Adjusted admissions increased by 5.7% and adjusted patient days rose by 5.5% among facilities owned in the first quarter of 2021 and 2022. COVID-19 patients comprised roughly 14% of the quarter's total admissions, which executives said was largely front-loaded but still among the highest numbers the system had seen throughout the pandemic. 

Income within the segment before taxes fell from $173.8 million in early 2021 to $152.5 million in the most recent quarter, thanks in large part to the jump in operating expenses from $1.5 billion to $1.7 billion.

For the behavioral health side of the business, UHS saw same-facility year-over-year adjusted admissions dip by 1.9% and adjusted patient days decline by 1.3%. However, net revenues grew by 3.8% year over year.

First-quarter income before taxes also fell for the behavioral health segment with UHS reporting a year-over-year decline from $173.1 million to $148.7 million.

Here again, rising operating expenses were the culprit as UHS saw its costs grow from more than $1.5 billion to nearly $1.8 billion year over year.

While the company called out nationwide nurse, clinical staff and support personnel shortages as factors for both sides of the business, “at certain facilities, particularly within our behavioral healthcare segment, we have been unable to fill all vacant positions and, consequently, have been required to limit patient volumes. These factors had a material unfavorable impact on our results of operations during the first quarter of 2022,” UHS wrote.

Executives said that the reduction in behavioral volumes doesn't speak to reduced demand for these services in UHS' markets, as evidenced by consistent and sometimes rising inbound inquiries the company received through its website and other contact points. The low conversion rates—again primarily due to workforce-related service restrictions—means that many of these patients are currently going untreated and will likely seek out services once capacity returns. 

"Our bullish view of the underlying strength of our core businesses remains intact," Miller said. "Reflective of that sentiment, we remain an active acquirer of our own shares in the first quarter, repurchasing $350 million of those shares."

More broadly, the executives spoke to economic inflation and its cost implications on medical supplies or device purchases, noting that it was a substantially less pressing issue for UHS than the premium labor situation. 

Filton also addressed the Center for Medicare and Medicaid Services' proposed Inpatient Prospective Payment System rule, saying that the pay bump was disappointing but "pretty much" what the system was expecting when it issued its guidance.

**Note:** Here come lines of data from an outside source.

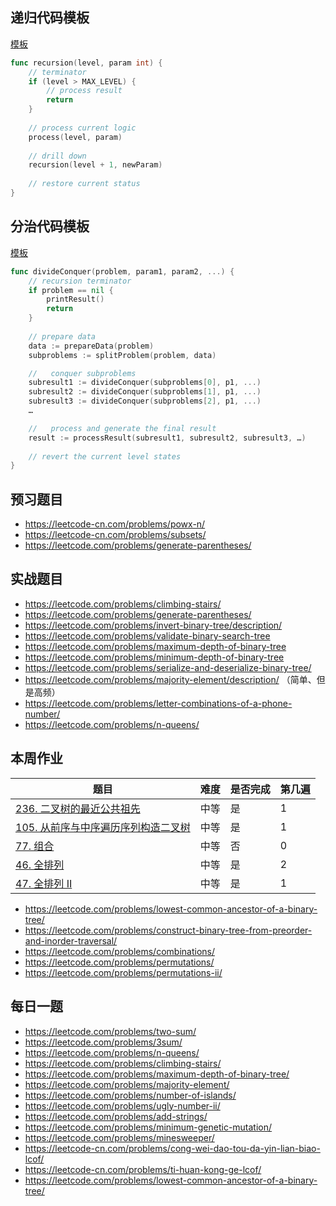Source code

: ## 递归代码模板
[模板](https://shimo.im/docs/DjqqGCT3xqDYwPyY/read)

```go
func recursion(level, param int) { 
    // terminator 
    if (level > MAX_LEVEL) { 
        // process result 
        return
    }
 
    // process current logic 
    process(level, param)
 
    // drill down 
    recursion(level + 1, newParam)
 
    // restore current status
}
```

## 分治代码模板
[模板](https://shimo.im/docs/3xvghYh3JJPKwdvt/read)

```go
func divideConquer(problem, param1, param2, ...) {
    // recursion terminator
    if problem == nil {
        printResult()
        return
    }
    
    // prepare data 
    data := prepareData(problem) 
    subproblems := splitProblem(problem, data)

    //   conquer subproblems 
    subresult1 := divideConquer(subproblems[0], p1, ...) 
    subresult2 := divideConquer(subproblems[1], p1, ...) 
    subresult3 := divideConquer(subproblems[2], p1, ...) 
    …

    //   process and generate the final result 
    result := processResult(subresult1, subresult2, subresult3, …)
       	
    // revert the current level states
}
```

## 预习题目
- https://leetcode-cn.com/problems/powx-n/
- https://leetcode-cn.com/problems/subsets/
- https://leetcode.com/problems/generate-parentheses/

## 实战题目
- https://leetcode.com/problems/climbing-stairs/
- https://leetcode.com/problems/generate-parentheses/
- https://leetcode.com/problems/invert-binary-tree/description/
- https://leetcode.com/problems/validate-binary-search-tree
- https://leetcode.com/problems/maximum-depth-of-binary-tree
- https://leetcode.com/problems/minimum-depth-of-binary-tree
- https://leetcode.com/problems/serialize-and-deserialize-binary-tree/
- https://leetcode.com/problems/majority-element/description/ （简单、但是高频）
- https://leetcode.com/problems/letter-combinations-of-a-phone-number/
- https://leetcode.com/problems/n-queens/

## 本周作业
|题目|难度|是否完成|第几遍|
|----|----|----|----|
|[236. 二叉树的最近公共祖先](https://leetcode.com/problems/lowest-common-ancestor-of-a-binary-tree/)|中等|是|1|
|[105. 从前序与中序遍历序列构造二叉树](https://leetcode.com/problems/construct-binary-tree-from-preorder-and-inorder-traversal/)|中等|是|1|
|[77. 组合](https://leetcode.com/problems/combinations/)|中等|否|0|
|[46. 全排列](https://leetcode.com/problems/permutations/)|中等|是|2|
|[47. 全排列 II](https://leetcode.com/problems/permutations-ii/)|中等|是|1|

- https://leetcode.com/problems/lowest-common-ancestor-of-a-binary-tree/
- https://leetcode.com/problems/construct-binary-tree-from-preorder-and-inorder-traversal/
- https://leetcode.com/problems/combinations/
- https://leetcode.com/problems/permutations/
- https://leetcode.com/problems/permutations-ii/

## 每日一题
- https://leetcode.com/problems/two-sum/
- https://leetcode.com/problems/3sum/
- https://leetcode.com/problems/n-queens/
- https://leetcode.com/problems/climbing-stairs/
- https://leetcode.com/problems/maximum-depth-of-binary-tree/
- https://leetcode.com/problems/majority-element/
- https://leetcode.com/problems/number-of-islands/
- https://leetcode.com/problems/ugly-number-ii/
- https://leetcode.com/problems/add-strings/
- https://leetcode.com/problems/minimum-genetic-mutation/
- https://leetcode.com/problems/minesweeper/
- https://leetcode-cn.com/problems/cong-wei-dao-tou-da-yin-lian-biao-lcof/
- https://leetcode-cn.com/problems/ti-huan-kong-ge-lcof/
- https://leetcode.com/problems/lowest-common-ancestor-of-a-binary-tree/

"Along with the rest of the hospital industry, we were disappointed that Medicare and CMS did not seem to acknowledge the inflationary pressures, in particular the labor inflation, that hospitals across the country are experiencing," he said. "I expect that in this period between the preliminary and final rate, Medicare will come under significant pressure from lobbying groups across the country, representing hospitals of all stripes and sizes."

UHS owns and operates 28 inpatient acute care hospitals, 19 freestanding emergency departments, six ambulatory surgery centers and one surgical hospital. Its behavioral health business unit comprises 335 inpatient facilities and 14 outpatient facilities.

The chain employs roughly 89,000 people and reported $12.6 billion in revenue and nearly $992 million in net income during 2021. This was up slightly from $11.6 billion and $944 million, respectively, during the year prior.